» **EXERCISE**: With the pictures left out, retype exactly the lines below starting at the line that contains "也就是如以下代码是不能作为多语言的标识的" and ending at the line that contains "Engine - what's".
====== INFORMATION GIVEN
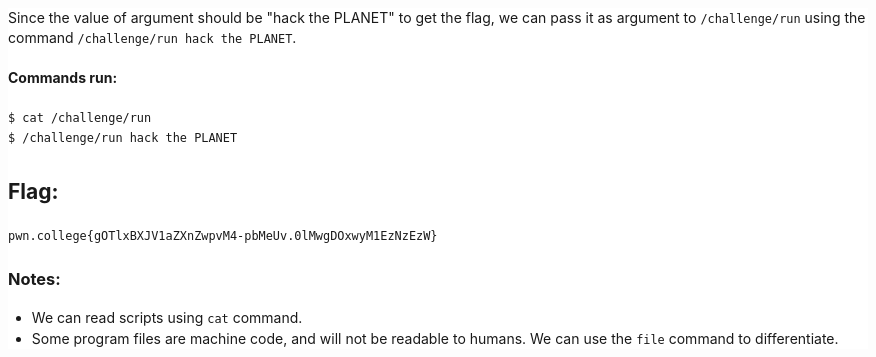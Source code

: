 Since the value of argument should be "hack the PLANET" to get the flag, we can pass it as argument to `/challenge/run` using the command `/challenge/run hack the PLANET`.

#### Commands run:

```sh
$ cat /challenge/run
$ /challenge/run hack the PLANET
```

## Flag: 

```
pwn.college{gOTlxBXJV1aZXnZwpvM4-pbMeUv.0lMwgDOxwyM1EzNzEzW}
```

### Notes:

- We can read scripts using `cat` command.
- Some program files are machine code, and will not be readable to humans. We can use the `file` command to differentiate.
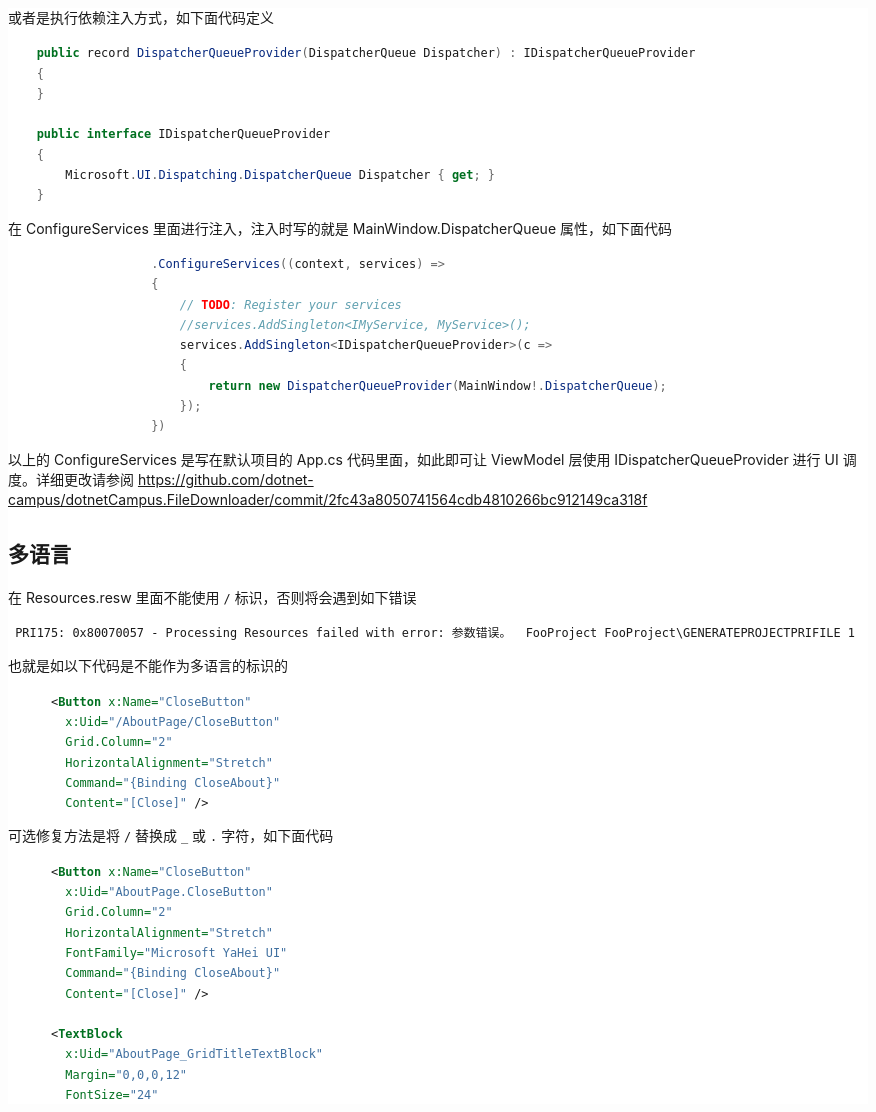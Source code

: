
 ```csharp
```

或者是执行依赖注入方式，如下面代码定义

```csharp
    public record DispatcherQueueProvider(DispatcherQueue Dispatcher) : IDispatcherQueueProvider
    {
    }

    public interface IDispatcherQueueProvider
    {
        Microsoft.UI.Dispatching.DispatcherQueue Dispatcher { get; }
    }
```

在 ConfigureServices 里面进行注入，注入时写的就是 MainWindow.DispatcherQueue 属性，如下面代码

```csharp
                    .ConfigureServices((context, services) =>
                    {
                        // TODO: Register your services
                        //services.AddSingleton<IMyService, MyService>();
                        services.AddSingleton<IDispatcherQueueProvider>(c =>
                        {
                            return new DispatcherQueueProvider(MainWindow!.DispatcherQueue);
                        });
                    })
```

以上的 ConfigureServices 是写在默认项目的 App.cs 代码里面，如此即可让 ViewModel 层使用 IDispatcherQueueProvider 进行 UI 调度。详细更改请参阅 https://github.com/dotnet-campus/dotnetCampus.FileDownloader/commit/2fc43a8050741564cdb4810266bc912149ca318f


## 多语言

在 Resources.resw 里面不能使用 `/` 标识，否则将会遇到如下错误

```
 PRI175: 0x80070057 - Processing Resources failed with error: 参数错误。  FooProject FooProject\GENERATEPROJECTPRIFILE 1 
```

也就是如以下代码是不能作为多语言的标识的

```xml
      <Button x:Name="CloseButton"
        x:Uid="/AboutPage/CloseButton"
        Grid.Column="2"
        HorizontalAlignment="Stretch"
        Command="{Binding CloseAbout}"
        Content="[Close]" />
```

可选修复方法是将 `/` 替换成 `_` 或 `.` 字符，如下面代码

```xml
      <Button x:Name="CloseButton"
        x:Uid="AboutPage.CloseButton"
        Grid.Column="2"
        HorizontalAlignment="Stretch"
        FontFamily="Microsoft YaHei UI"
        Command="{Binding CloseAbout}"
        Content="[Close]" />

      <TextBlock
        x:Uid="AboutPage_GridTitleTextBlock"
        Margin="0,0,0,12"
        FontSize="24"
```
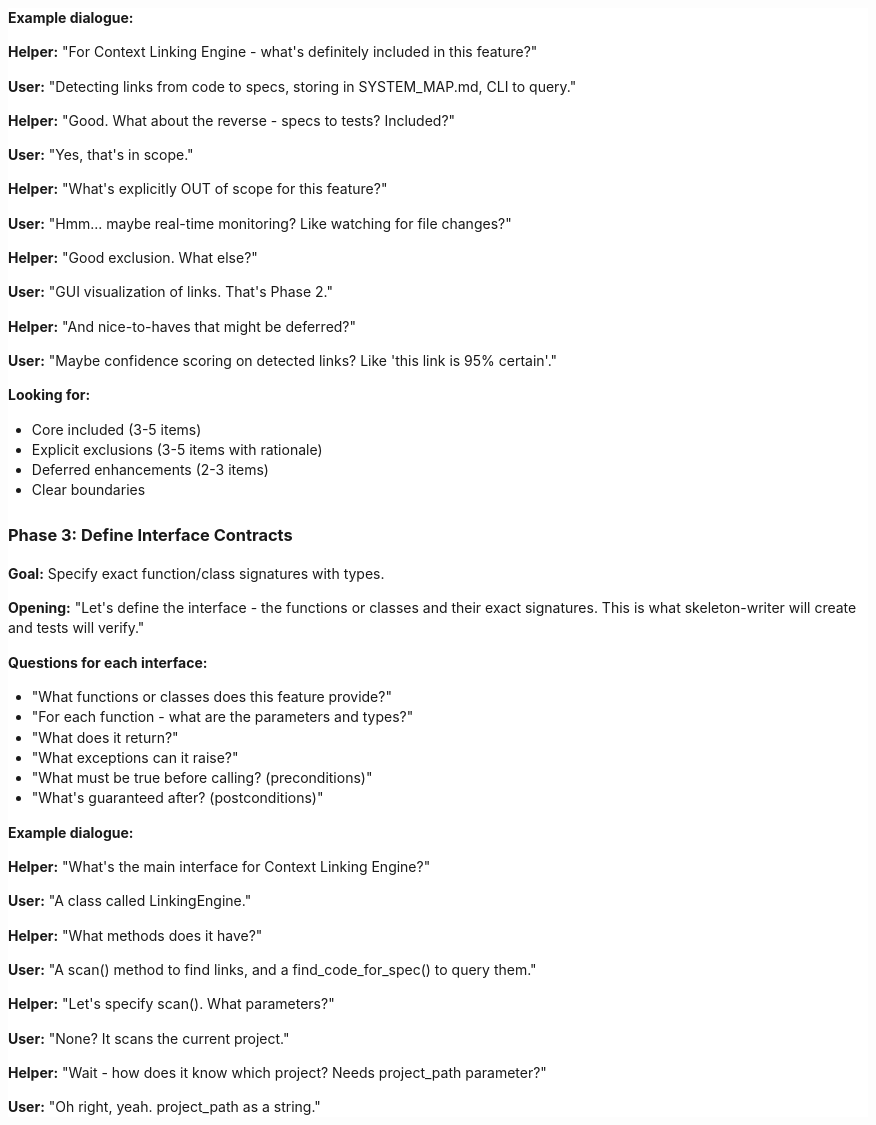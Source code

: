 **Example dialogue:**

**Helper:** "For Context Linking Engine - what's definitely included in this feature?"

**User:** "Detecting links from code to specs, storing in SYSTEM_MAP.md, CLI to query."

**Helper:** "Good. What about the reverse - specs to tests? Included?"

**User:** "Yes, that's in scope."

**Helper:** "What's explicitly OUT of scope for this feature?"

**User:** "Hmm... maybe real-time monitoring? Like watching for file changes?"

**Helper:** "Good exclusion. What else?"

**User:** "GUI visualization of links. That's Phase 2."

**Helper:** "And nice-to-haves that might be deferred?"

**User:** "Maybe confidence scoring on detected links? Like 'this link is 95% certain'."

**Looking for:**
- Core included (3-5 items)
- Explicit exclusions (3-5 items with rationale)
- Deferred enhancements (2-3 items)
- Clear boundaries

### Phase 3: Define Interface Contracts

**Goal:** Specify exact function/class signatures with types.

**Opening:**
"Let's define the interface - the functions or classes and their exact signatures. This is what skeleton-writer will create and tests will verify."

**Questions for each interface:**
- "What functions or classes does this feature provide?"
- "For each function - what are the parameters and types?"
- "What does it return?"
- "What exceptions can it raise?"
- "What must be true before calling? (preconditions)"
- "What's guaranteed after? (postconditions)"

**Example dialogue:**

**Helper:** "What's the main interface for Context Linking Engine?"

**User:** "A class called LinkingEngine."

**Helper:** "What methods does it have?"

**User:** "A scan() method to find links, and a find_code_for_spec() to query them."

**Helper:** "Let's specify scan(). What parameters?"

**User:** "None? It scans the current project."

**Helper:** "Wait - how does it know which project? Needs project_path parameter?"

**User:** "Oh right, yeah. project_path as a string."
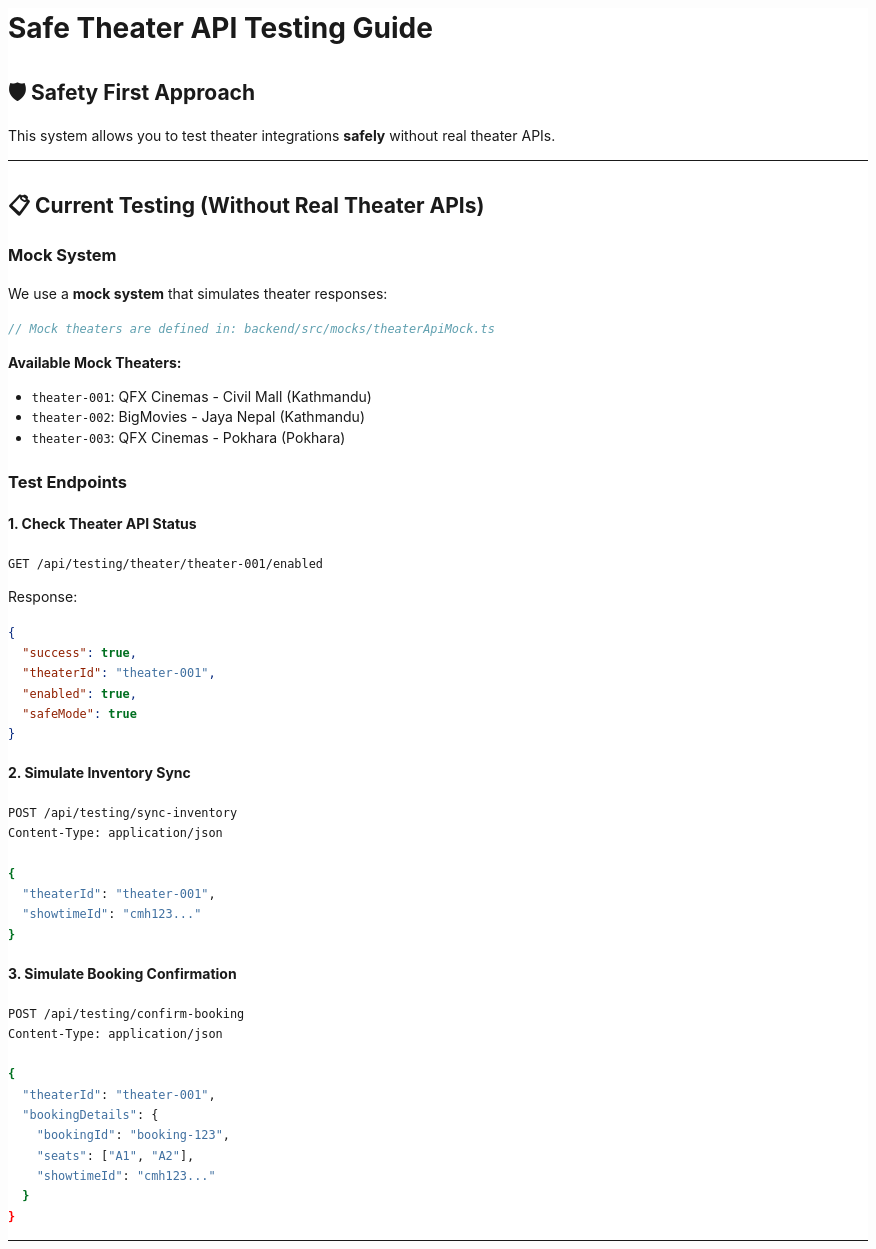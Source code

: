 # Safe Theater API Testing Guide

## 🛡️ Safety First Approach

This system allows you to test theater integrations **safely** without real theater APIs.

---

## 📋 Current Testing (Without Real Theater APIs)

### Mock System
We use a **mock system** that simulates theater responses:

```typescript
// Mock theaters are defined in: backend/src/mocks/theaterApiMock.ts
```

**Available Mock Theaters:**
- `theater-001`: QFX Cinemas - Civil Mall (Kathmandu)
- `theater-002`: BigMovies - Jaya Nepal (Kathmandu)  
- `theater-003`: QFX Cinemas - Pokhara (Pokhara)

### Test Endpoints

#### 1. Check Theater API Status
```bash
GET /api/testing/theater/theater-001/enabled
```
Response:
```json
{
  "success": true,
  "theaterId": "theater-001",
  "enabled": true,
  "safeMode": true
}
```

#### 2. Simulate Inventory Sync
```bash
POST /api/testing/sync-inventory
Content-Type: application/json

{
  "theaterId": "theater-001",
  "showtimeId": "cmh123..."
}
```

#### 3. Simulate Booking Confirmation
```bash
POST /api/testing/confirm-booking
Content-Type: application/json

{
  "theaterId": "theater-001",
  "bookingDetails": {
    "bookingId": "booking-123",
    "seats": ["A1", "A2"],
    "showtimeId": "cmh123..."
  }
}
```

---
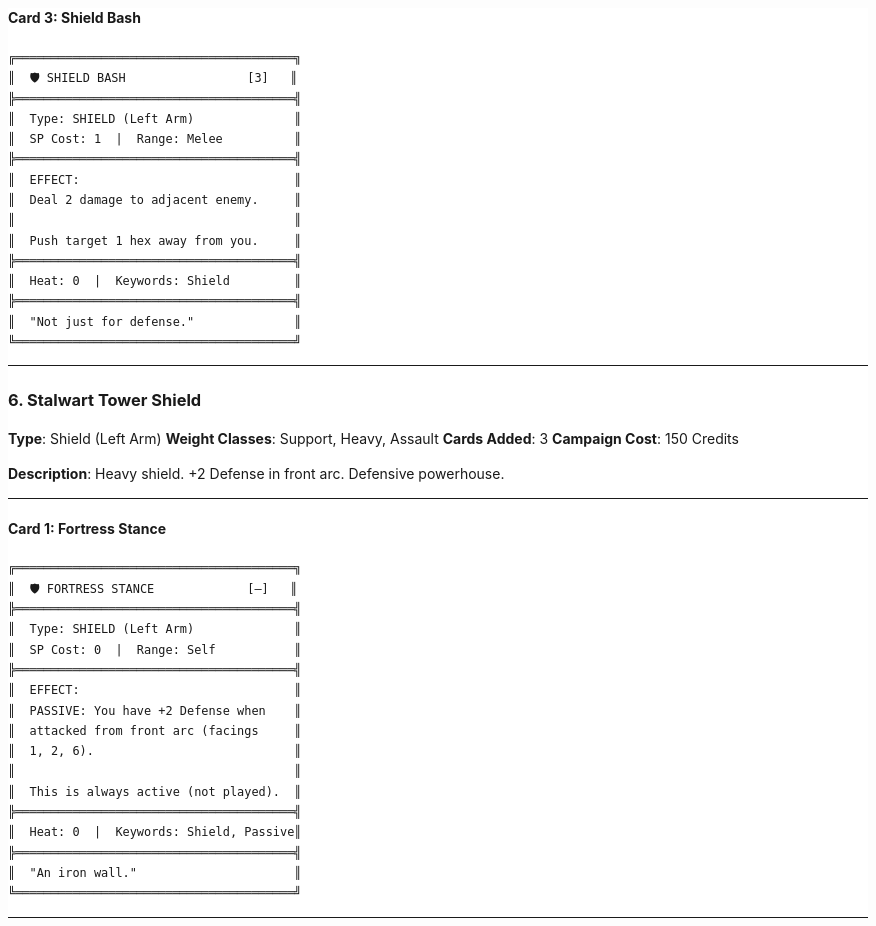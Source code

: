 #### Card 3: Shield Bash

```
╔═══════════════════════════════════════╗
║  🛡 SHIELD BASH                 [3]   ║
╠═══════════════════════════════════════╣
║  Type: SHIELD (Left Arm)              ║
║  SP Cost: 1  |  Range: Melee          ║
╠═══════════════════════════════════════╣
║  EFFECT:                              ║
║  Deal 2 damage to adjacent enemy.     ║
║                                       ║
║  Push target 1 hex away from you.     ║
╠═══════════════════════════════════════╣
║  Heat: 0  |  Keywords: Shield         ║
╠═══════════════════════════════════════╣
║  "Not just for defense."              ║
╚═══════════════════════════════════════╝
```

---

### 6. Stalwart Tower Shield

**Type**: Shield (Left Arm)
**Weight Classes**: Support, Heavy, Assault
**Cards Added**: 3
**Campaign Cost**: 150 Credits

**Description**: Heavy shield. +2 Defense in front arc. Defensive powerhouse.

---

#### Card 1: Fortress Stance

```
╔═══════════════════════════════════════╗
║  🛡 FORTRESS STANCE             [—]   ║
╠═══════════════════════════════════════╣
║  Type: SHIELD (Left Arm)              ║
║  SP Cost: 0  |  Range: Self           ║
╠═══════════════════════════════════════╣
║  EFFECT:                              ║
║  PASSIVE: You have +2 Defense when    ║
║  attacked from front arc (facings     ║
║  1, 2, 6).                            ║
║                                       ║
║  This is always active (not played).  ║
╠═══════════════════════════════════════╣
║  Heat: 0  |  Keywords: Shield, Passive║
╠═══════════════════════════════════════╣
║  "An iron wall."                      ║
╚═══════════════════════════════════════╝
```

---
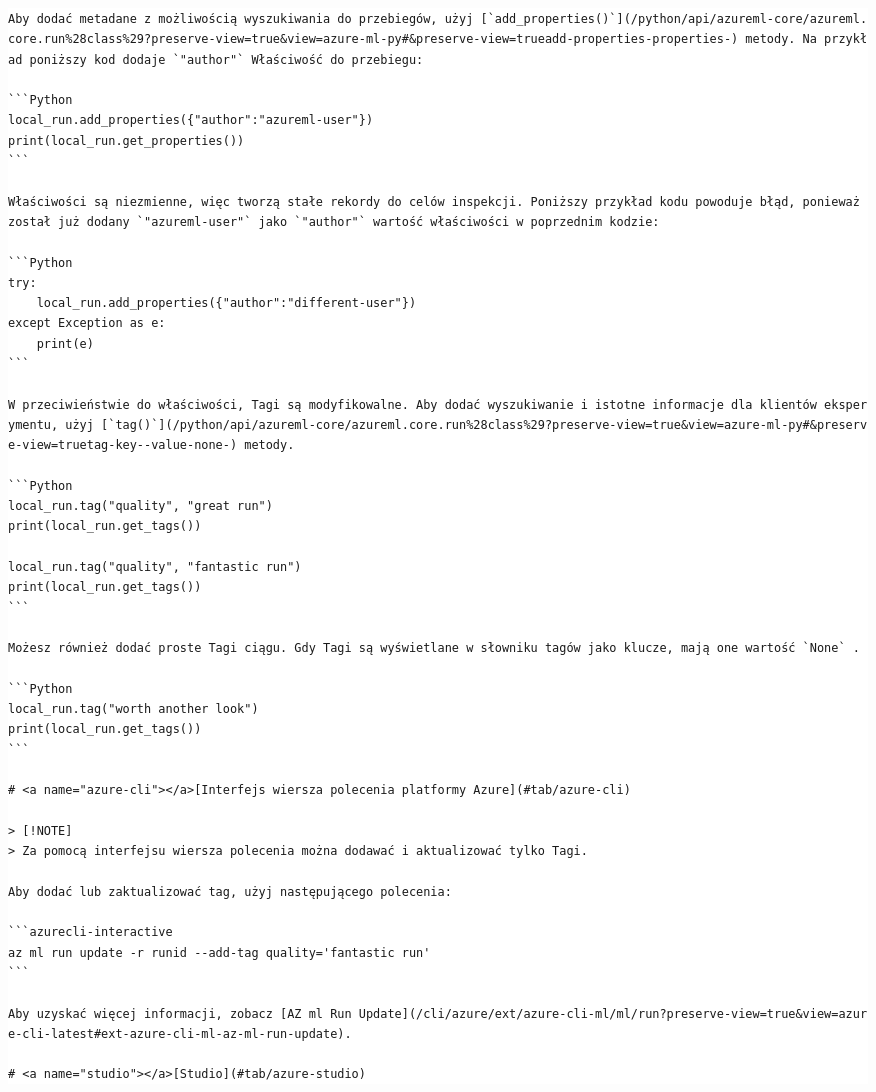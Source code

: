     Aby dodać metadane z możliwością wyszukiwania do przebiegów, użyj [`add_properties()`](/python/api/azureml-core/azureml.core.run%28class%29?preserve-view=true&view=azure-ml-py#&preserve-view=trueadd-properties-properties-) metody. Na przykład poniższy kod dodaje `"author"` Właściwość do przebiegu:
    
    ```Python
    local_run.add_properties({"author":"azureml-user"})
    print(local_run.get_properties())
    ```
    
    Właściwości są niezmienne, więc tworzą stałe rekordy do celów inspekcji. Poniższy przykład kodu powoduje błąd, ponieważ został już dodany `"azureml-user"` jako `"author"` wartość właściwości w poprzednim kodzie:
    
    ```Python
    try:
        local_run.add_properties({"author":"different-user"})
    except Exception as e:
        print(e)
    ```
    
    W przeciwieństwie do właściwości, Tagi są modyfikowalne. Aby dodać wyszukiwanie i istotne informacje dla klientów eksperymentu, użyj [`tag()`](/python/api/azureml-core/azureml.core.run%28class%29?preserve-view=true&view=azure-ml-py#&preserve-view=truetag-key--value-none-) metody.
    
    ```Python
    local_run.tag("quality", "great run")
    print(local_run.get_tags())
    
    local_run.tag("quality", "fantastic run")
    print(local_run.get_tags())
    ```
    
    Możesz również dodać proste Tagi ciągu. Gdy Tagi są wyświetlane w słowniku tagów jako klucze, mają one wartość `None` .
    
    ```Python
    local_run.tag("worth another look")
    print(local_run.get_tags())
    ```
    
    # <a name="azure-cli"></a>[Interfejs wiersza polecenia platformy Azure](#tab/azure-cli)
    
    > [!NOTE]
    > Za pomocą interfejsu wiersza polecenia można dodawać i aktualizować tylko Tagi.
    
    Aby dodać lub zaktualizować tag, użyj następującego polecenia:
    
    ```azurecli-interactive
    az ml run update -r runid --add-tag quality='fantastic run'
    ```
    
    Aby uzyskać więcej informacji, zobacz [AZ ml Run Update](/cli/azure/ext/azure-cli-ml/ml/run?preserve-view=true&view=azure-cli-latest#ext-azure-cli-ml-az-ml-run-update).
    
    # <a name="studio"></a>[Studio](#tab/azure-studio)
============
» **ANSWER SECTION**:
也就是如以下代码是不能作为多语言的标识的

```xml
      <Button x:Name="CloseButton"
        x:Uid="/AboutPage/CloseButton"
        Grid.Column="2"
        HorizontalAlignment="Stretch"
        Command="{Binding CloseAbout}"
        Content="[Close]" />
```

可选修复方法是将 `/` 替换成 `_` 或 `.` 字符，如下面代码

```xml
      <Button x:Name="CloseButton"
        x:Uid="AboutPage.CloseButton"
        Grid.Column="2"
        HorizontalAlignment="Stretch"
        FontFamily="Microsoft YaHei UI"
        Command="{Binding CloseAbout}"
        Content="[Close]" />

      <TextBlock
        x:Uid="AboutPage_GridTitleTextBlock"
        Margin="0,0,0,12"
        FontSize="24"
```
Source code

: **Example dialogue:**

**Helper:** "For Context Linking Engine - what's definitely included in this feature?"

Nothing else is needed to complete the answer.